### WHAT YOU NEED TO DO
Tally every line in the following material that has the word "pequeña" in it, and answer with that figure alone.

### EXTRACTED RECORDS
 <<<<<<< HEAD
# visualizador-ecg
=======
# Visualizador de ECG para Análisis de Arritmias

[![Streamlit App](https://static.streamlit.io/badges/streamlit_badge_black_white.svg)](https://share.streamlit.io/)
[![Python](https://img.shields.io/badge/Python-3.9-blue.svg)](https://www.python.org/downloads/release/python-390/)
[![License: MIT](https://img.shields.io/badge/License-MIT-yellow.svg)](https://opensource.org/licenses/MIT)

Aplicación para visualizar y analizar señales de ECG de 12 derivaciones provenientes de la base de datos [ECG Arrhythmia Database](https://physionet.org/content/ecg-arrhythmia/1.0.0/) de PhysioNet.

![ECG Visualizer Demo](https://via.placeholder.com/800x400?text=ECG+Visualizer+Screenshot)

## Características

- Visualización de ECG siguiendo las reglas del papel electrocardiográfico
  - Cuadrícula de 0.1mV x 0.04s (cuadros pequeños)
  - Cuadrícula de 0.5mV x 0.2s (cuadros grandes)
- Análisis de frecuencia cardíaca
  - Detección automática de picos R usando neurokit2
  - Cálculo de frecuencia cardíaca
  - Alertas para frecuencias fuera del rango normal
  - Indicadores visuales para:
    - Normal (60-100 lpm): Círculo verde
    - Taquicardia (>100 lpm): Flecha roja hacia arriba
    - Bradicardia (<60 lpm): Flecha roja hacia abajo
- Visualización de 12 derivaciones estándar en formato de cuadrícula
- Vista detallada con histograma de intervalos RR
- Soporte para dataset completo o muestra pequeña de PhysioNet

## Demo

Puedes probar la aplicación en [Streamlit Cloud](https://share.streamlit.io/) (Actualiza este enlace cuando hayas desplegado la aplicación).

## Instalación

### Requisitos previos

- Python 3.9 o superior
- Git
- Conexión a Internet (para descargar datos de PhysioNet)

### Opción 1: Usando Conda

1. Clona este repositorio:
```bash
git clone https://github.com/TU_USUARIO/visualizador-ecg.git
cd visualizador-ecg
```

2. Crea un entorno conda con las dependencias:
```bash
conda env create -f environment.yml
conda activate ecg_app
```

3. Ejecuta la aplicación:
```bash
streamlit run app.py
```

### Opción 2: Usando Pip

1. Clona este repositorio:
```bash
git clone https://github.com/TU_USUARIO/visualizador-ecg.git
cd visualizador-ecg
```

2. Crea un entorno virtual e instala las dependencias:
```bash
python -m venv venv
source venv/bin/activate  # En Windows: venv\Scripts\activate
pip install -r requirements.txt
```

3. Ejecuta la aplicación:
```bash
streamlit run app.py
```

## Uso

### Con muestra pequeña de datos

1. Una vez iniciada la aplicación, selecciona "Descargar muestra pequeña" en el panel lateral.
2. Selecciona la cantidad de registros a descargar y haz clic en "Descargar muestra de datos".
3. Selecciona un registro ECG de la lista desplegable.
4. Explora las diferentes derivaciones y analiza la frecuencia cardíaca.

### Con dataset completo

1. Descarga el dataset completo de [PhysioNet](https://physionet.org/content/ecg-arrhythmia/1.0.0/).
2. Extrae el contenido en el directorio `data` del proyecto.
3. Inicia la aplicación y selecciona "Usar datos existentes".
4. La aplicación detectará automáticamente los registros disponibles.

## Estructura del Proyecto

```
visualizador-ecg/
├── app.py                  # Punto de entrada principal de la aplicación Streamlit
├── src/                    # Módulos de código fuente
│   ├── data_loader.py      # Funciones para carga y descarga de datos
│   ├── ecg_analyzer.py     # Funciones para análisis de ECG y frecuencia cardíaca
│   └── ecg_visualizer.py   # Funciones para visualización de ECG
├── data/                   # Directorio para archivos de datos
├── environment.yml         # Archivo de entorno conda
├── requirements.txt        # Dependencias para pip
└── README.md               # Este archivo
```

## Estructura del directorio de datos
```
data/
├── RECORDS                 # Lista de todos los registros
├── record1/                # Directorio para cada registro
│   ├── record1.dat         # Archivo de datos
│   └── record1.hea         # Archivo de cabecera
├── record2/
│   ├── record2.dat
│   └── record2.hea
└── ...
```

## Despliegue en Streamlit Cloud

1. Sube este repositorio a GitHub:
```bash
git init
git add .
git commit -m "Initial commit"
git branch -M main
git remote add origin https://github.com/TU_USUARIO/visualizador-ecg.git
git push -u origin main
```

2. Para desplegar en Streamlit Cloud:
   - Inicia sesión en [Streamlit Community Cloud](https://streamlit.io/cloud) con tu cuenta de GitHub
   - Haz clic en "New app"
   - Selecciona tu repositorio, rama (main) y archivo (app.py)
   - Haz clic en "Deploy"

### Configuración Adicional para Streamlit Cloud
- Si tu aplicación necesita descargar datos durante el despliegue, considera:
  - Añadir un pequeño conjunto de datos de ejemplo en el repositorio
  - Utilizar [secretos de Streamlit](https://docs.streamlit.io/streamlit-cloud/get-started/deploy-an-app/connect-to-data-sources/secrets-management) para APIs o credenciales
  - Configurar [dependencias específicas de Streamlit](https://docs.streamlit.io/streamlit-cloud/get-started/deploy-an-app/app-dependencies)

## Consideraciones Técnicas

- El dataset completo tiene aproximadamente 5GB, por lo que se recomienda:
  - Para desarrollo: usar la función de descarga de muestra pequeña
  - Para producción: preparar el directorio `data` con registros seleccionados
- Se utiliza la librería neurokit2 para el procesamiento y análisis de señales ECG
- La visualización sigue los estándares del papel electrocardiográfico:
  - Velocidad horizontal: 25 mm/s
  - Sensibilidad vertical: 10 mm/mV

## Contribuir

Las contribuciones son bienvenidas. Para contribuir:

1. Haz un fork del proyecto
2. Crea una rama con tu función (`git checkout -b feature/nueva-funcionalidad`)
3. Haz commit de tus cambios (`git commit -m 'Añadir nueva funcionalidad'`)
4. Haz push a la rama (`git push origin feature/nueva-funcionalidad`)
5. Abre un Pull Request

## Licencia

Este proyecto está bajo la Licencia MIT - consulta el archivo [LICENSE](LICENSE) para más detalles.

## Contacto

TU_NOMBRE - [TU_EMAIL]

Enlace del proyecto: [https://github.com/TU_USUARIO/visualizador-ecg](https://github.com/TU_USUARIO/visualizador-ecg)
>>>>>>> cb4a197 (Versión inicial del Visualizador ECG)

### ANSWER SECTION
4